Basketry Hat

About this object

History of use

"These types of hats were always special. They weren't just used for everyday. A lot of people seem to think that Haida hats were rain hats but they had special hats for everyday use; they weren't made with the finest of roots. When you see an old hat that's got really thick paint on it, that would have been a hat that was worn out in the weather everyday. Everyday hats had a steeper brim that wasn't as flared because the wind catches them. If the hat has a smaller brim and it's steeper then it's less likely to be blown away. These hats [MOA examples] would be worn to feasts or out in public for special events. At feasts they liked to have a bigger brim because they didn't like people to watch them eat.
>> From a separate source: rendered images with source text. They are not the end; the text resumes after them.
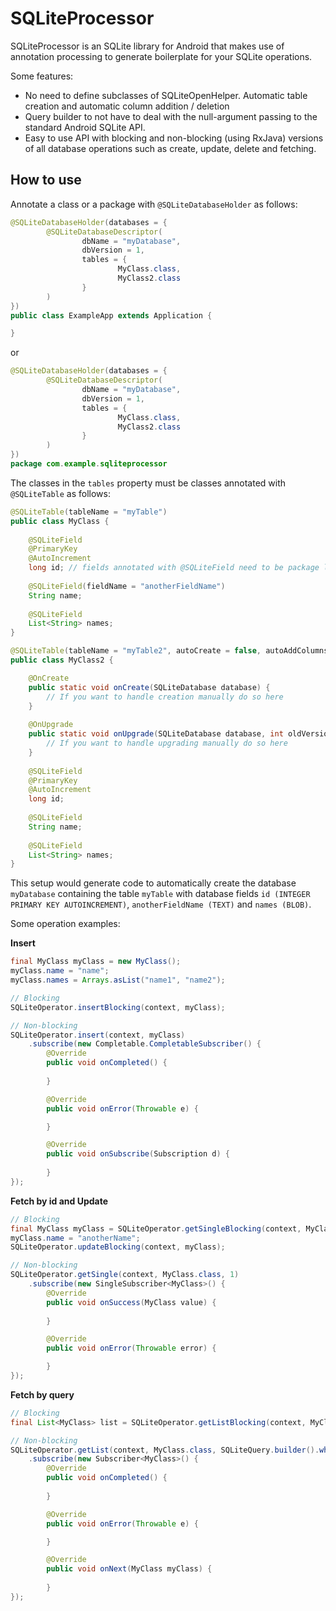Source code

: SQLiteProcessor
===

SQLiteProcessor is an SQLite library for Android that makes use of annotation processing to generate boilerplate for your SQLite operations.

Some features:

* No need to define subclasses of SQLiteOpenHelper. Automatic table creation and automatic column addition / deletion
* Query builder to not have to deal with the null-argument passing to the standard Android SQLite API.
* Easy to use API with blocking and non-blocking (using RxJava) versions of all database operations such as create, update, delete and fetching.

How to use
---
Annotate a class or a package with ```@SQLiteDatabaseHolder``` as follows:
```java
@SQLiteDatabaseHolder(databases = {
        @SQLiteDatabaseDescriptor(
                dbName = "myDatabase",
                dbVersion = 1,
                tables = {
                        MyClass.class,
                        MyClass2.class
                }
        )
})
public class ExampleApp extends Application {

}
```

or

```java
@SQLiteDatabaseHolder(databases = {
        @SQLiteDatabaseDescriptor(
                dbName = "myDatabase",
                dbVersion = 1,
                tables = {
                        MyClass.class,
                        MyClass2.class
                }
        )
})
package com.example.sqliteprocessor
```

The classes in the ```tables``` property must be classes annotated with ```@SQLiteTable``` as  follows:

```java
@SQLiteTable(tableName = "myTable")
public class MyClass {
    
    @SQLiteField
    @PrimaryKey
    @AutoIncrement
    long id; // fields annotated with @SQLiteField need to be package local
    
    @SQLiteField(fieldName = "anotherFieldName")
    String name;
    
    @SQLiteField
    List<String> names;
}
```

```java
@SQLiteTable(tableName = "myTable2", autoCreate = false, autoAddColumns = false)
public class MyClass2 {

    @OnCreate
    public static void onCreate(SQLiteDatabase database) {
        // If you want to handle creation manually do so here
    }
    
    @OnUpgrade
    public static void onUpgrade(SQLiteDatabase database, int oldVersion, int newVersion) {
        // If you want to handle upgrading manually do so here
    }
    
    @SQLiteField
    @PrimaryKey
    @AutoIncrement
    long id;
    
    @SQLiteField
    String name;
    
    @SQLiteField
    List<String> names;
}
```

This setup would generate code to automatically create the database ```myDatabase``` containing the table ```myTable``` with database fields ```id (INTEGER PRIMARY KEY AUTOINCREMENT)```, ```anotherFieldName (TEXT)``` and ```names (BLOB)```.

Some operation examples:

<b>Insert</b>
```java
final MyClass myClass = new MyClass();
myClass.name = "name";
myClass.names = Arrays.asList("name1", "name2");

// Blocking
SQLiteOperator.insertBlocking(context, myClass);

// Non-blocking
SQLiteOperator.insert(context, myClass)
    .subscribe(new Completable.CompletableSubscriber() {
        @Override
        public void onCompleted() {
                       
        }

        @Override
        public void onError(Throwable e) {

        }

        @Override
        public void onSubscribe(Subscription d) {
                        
        }
});
```

<b>Fetch by id and Update</b>
```java
// Blocking
final MyClass myClass = SQLiteOperator.getSingleBlocking(context, MyClass.class, 1);
myClass.name = "anotherName";
SQLiteOperator.updateBlocking(context, myClass);

// Non-blocking
SQLiteOperator.getSingle(context, MyClass.class, 1)
    .subscribe(new SingleSubscriber<MyClass>() {
        @Override
        public void onSuccess(MyClass value) {
                        
        }

        @Override
        public void onError(Throwable error) {

        }
});
```
<b>Fetch by query</b>
```java
// Blocking
final List<MyClass> list = SQLiteOperator.getListBlocking(context, MyClass.class, SQLiteQuery.builder().where("id = ?", 1).build());

// Non-blocking
SQLiteOperator.getList(context, MyClass.class, SQLiteQuery.builder().where("id = ?", 1).build())
    .subscribe(new Subscriber<MyClass>() {
        @Override
        public void onCompleted() {
                        
        }

        @Override
        public void onError(Throwable e) {

        }

        @Override
        public void onNext(MyClass myClass) {
            
        }
});
```
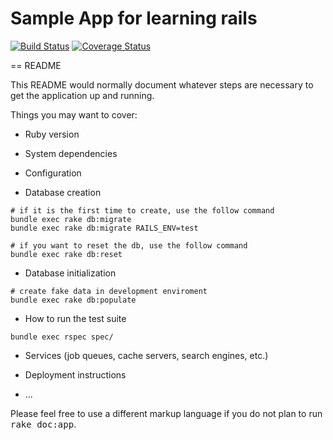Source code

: # Sample App for learning rails
[![Build Status](https://travis-ci.org/cooltiger/sample_app.svg?branch=master)](https://travis-ci.org/cooltiger/sample_app)
[![Coverage Status](https://coveralls.io/repos/cooltiger/sample_app/badge.svg?branch=master)](https://coveralls.io/r/cooltiger/sample_app?branch=master)

== README

This README would normally document whatever steps are necessary to get the
application up and running.

Things you may want to cover:

* Ruby version

* System dependencies

* Configuration

* Database creation
```
# if it is the first time to create, use the follow command
bundle exec rake db:migrate
bundle exec rake db:migrate RAILS_ENV=test

# if you want to reset the db, use the follow command
bundle exec rake db:reset
```

* Database initialization
```
# create fake data in development enviroment
bundle exec rake db:populate
```

* How to run the test suite
```
bundle exec rspec spec/
```

* Services (job queues, cache servers, search engines, etc.)

* Deployment instructions

* ...


Please feel free to use a different markup language if you do not plan to run
<tt>rake doc:app</tt>.

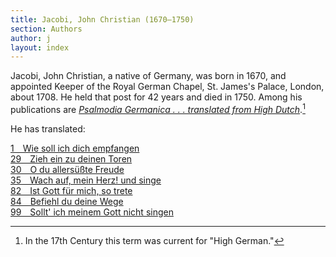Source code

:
 ```yaml
---
title: Jacobi, John Christian (1670–1750)
section: Authors
author: j
layout: index
---
```


Jacobi, John Christian, a native of Germany, was born in 1670, and appointed Keeper of the Royal German Chapel, St. James's Palace, London, about 1708. He held that post for 42 years and died in 1750. Among his publications are [*Psalmodia Germanica . . . translated from High Dutch*](/sources/psalmodia_germanica/).[^1] 

He has translated: 

[1&emsp;Wie soll ich dich empfangen](/hymns/001)  
[29&emsp;Zieh ein zu deinen Toren](/hymns/029)  
[30&emsp;O du allersüßte Freude](/hymns/030)  
[35&emsp;Wach auf, mein Herz! und singe](/hymns/035)  
[82&emsp;Ist Gott für mich, so trete](/hymns/082)  
[84&emsp;Befiehl du deine Wege](/hymns/084)  
[99&emsp;Sollt' ich meinem Gott nicht singen](/hymns/099)  

[^1]: In the 17th Century this term was current for "High German."

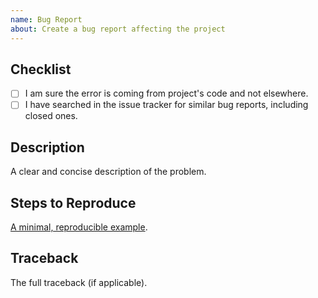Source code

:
 ```yaml
---
name: Bug Report
about: Create a bug report affecting the project
---
```


<!-- WARNING: Ignoring this template could lead to the issue being closed as incomplete -->

## Checklist
- [ ] I am sure the error is coming from project's code and not elsewhere.
- [ ] I have searched in the issue tracker for similar bug reports, including closed ones.

## Description
A clear and concise description of the problem.

## Steps to Reproduce
[A minimal, reproducible example](https://stackoverflow.com/help/minimal-reproducible-example).

## Traceback
The full traceback (if applicable).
So when they're eating they tilt their hat bands so the people can't look at them while they're eating. The dance hats were smaller brimmed, they had small brims. That was so that when they were dancing, people could see their tattoos or their painted faces," (Isabel Rorick interview with Karen Duffek, May 10, 2001, p. 10).

Physical description

Basketry hat with brim of a mixed twined weave -chevron twilled design in diagonal twined weave (also known as 'skip-stitch') against ground of plain twined weave. Crown has a three strand twined weave with top of crown being mostly in plain twined weave (i.e. 2-strand twined weave). Inner hat band: diagonal twined weave. Colours: red, green, black.